• TRY IT: For the material below, output exactly the span from the line with "- 经验权重：复杂案件优先分配资深律师" to the line with "- [ ] 性能测试通过", including both, and nothing besides.

• LISTED ENTRIES:
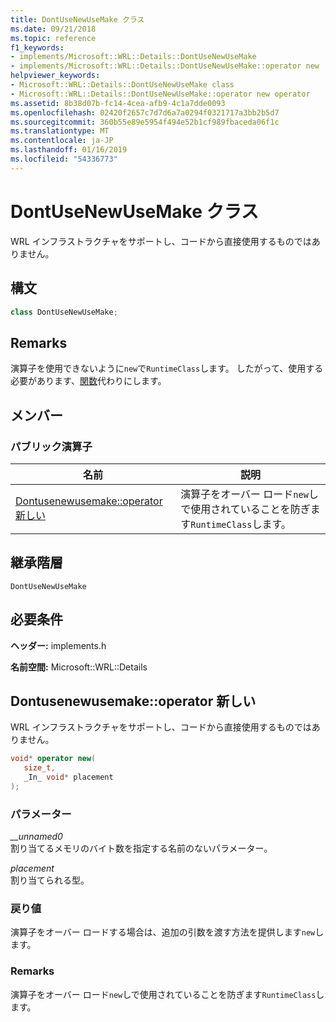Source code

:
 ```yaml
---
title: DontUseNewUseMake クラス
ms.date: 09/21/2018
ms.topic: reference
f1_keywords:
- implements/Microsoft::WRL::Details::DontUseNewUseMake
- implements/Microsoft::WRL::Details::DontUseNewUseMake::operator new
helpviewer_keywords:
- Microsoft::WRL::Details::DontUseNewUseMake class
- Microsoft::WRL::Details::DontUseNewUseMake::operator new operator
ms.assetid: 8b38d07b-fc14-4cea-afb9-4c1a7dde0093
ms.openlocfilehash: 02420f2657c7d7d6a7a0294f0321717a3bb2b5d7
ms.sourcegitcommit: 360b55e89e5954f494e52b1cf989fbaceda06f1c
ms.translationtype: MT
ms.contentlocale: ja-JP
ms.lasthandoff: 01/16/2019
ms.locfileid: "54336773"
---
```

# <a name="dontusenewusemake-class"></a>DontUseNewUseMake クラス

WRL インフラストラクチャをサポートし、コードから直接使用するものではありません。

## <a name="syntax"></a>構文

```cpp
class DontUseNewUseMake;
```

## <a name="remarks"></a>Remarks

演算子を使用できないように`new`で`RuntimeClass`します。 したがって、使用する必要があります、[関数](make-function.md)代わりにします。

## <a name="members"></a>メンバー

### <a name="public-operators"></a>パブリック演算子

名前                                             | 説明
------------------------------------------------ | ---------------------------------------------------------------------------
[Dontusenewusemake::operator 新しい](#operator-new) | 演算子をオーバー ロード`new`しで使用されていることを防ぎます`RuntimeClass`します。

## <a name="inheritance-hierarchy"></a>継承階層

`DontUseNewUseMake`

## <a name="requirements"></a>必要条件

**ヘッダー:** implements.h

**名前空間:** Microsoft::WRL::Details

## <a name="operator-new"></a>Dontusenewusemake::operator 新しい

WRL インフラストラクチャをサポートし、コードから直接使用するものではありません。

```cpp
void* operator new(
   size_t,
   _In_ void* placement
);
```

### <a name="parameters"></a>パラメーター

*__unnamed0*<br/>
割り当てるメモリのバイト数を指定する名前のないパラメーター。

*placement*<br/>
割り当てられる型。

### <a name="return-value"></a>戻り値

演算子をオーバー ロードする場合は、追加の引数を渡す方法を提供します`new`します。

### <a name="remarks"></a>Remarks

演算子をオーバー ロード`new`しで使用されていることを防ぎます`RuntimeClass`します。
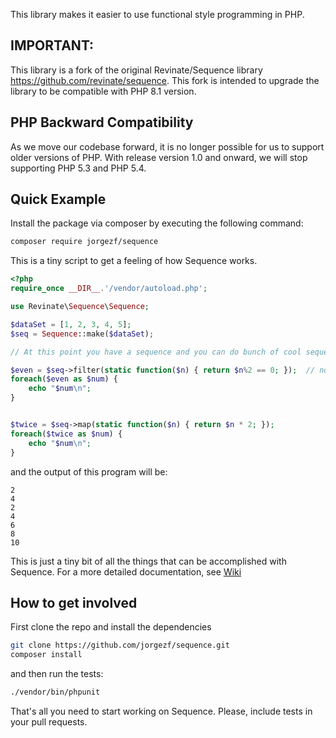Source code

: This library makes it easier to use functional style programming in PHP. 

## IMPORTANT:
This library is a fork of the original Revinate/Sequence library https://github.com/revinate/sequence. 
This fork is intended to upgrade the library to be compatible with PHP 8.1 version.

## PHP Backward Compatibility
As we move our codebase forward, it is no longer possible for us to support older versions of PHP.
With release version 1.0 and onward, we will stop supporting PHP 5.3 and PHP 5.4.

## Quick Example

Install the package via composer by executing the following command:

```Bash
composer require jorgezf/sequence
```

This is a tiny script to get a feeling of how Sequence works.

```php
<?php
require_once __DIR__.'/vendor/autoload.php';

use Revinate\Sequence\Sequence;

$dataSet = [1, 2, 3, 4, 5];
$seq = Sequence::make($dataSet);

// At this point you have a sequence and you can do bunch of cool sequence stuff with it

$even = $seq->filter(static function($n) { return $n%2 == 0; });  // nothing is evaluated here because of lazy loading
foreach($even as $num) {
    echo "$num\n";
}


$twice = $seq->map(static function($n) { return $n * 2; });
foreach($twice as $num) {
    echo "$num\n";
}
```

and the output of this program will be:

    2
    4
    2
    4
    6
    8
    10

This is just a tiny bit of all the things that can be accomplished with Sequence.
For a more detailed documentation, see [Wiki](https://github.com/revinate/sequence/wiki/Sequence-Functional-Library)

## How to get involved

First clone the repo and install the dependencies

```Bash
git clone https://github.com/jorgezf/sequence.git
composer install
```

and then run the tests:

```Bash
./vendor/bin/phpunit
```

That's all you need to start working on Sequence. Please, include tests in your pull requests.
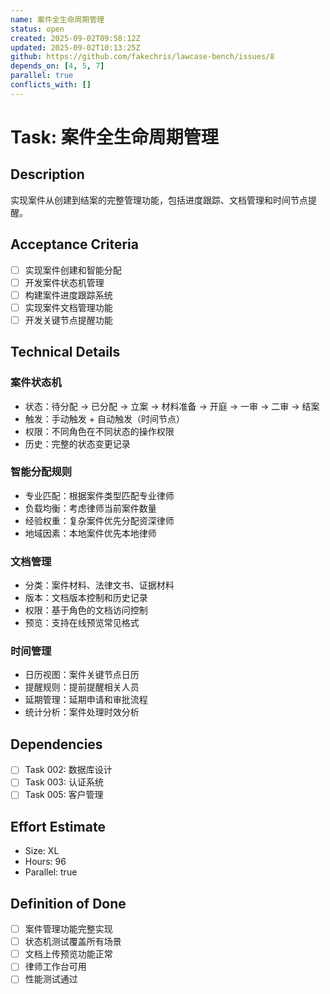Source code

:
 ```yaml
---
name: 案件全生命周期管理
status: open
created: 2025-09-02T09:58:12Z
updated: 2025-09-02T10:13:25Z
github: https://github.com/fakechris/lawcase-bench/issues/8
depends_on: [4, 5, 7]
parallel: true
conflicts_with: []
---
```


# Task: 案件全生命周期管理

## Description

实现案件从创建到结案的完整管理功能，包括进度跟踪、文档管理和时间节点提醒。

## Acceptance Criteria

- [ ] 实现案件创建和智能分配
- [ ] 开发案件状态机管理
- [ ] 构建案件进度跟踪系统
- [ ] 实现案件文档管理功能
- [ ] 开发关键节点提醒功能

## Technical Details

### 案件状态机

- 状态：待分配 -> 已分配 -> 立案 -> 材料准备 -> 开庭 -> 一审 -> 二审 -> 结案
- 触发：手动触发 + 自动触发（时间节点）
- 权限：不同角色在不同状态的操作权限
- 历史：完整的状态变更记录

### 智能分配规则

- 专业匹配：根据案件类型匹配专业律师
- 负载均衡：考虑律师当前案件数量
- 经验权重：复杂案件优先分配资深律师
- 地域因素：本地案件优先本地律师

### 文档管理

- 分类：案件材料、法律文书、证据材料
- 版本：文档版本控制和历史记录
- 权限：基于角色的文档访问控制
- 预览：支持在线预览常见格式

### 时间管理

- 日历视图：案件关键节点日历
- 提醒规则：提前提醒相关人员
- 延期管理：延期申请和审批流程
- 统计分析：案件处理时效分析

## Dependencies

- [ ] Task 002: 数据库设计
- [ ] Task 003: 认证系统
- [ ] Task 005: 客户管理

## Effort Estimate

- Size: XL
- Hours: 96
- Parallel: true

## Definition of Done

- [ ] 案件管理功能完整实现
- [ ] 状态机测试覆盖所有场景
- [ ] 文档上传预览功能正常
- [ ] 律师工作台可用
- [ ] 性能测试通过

---

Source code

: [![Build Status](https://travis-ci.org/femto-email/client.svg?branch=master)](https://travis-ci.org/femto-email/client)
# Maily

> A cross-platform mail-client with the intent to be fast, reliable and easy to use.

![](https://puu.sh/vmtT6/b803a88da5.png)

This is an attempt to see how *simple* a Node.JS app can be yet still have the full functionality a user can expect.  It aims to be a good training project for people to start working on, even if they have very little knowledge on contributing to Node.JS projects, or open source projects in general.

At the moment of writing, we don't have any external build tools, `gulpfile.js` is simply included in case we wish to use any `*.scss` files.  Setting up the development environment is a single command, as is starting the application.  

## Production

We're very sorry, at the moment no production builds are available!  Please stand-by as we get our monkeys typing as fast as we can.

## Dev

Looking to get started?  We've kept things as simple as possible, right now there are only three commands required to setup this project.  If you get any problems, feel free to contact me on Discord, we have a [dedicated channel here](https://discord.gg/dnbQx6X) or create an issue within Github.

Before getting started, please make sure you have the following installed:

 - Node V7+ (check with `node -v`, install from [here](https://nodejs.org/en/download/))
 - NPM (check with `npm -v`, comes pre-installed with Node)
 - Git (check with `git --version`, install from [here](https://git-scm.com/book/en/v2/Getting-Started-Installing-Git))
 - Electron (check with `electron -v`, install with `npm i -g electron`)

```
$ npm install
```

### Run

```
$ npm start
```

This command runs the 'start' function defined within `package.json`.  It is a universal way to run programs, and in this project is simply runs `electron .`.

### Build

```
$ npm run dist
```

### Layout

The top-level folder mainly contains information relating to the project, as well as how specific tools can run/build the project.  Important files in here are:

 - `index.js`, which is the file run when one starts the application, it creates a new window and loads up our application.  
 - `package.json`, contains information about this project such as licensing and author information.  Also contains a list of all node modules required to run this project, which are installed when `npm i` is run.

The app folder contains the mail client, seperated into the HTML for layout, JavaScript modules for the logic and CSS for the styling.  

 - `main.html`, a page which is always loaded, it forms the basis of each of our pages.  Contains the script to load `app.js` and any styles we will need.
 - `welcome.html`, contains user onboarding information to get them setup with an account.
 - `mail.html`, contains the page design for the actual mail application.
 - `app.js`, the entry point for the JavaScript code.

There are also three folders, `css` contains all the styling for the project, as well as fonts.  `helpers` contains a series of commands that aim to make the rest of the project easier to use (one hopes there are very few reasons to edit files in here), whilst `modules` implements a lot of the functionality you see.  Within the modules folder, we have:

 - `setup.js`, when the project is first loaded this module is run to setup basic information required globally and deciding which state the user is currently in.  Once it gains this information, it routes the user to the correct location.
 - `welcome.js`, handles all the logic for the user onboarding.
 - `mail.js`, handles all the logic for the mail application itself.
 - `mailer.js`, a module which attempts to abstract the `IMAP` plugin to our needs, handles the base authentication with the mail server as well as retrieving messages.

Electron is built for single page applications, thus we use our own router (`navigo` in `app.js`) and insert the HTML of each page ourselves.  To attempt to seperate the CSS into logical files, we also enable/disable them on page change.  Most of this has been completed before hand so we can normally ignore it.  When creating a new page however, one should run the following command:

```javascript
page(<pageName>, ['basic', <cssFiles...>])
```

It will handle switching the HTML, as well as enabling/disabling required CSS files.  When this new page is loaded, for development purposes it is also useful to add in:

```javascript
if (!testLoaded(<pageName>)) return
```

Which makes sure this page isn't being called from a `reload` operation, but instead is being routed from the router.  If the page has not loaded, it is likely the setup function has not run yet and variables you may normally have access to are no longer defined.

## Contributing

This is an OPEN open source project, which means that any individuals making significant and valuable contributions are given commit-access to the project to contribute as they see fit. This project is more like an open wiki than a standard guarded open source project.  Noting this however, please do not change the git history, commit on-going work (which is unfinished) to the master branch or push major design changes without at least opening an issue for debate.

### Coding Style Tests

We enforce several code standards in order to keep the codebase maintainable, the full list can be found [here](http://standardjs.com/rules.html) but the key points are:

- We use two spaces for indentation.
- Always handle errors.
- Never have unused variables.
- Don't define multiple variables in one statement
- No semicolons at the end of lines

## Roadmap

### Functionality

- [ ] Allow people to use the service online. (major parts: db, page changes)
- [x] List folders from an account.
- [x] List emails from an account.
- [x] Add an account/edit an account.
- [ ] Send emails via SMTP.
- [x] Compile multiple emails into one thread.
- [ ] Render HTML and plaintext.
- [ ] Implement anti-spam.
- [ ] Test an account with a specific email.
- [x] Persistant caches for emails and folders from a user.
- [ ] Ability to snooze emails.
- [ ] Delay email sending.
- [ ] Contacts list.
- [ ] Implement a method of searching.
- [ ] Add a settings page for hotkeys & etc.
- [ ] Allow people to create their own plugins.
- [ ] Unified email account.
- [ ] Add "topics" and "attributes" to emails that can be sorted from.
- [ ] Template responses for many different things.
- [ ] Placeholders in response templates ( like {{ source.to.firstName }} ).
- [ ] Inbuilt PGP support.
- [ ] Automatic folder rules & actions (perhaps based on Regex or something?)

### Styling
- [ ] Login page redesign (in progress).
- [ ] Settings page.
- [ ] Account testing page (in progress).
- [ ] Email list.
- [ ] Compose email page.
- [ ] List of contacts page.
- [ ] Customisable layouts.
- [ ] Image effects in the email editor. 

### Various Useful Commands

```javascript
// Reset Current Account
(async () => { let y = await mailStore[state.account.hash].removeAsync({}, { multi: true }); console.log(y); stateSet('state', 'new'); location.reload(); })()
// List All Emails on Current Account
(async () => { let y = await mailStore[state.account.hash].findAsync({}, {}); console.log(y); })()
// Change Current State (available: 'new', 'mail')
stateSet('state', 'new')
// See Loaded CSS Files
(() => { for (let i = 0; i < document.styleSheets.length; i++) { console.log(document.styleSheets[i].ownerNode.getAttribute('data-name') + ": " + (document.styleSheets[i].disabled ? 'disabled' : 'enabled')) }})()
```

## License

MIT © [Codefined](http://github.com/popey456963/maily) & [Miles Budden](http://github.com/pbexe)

• SOLUTION TO THIS EXERCISE:
- 经验权重：复杂案件优先分配资深律师
- 地域因素：本地案件优先本地律师

### 文档管理

- 分类：案件材料、法律文书、证据材料
- 版本：文档版本控制和历史记录
- 权限：基于角色的文档访问控制
- 预览：支持在线预览常见格式

### 时间管理

- 日历视图：案件关键节点日历
- 提醒规则：提前提醒相关人员
- 延期管理：延期申请和审批流程
- 统计分析：案件处理时效分析

## Dependencies

- [ ] Task 002: 数据库设计
- [ ] Task 003: 认证系统
- [ ] Task 005: 客户管理

## Effort Estimate

- Size: XL
- Hours: 96
- Parallel: true

## Definition of Done

- [ ] 案件管理功能完整实现
- [ ] 状态机测试覆盖所有场景
- [ ] 文档上传预览功能正常
- [ ] 律师工作台可用
- [ ] 性能测试通过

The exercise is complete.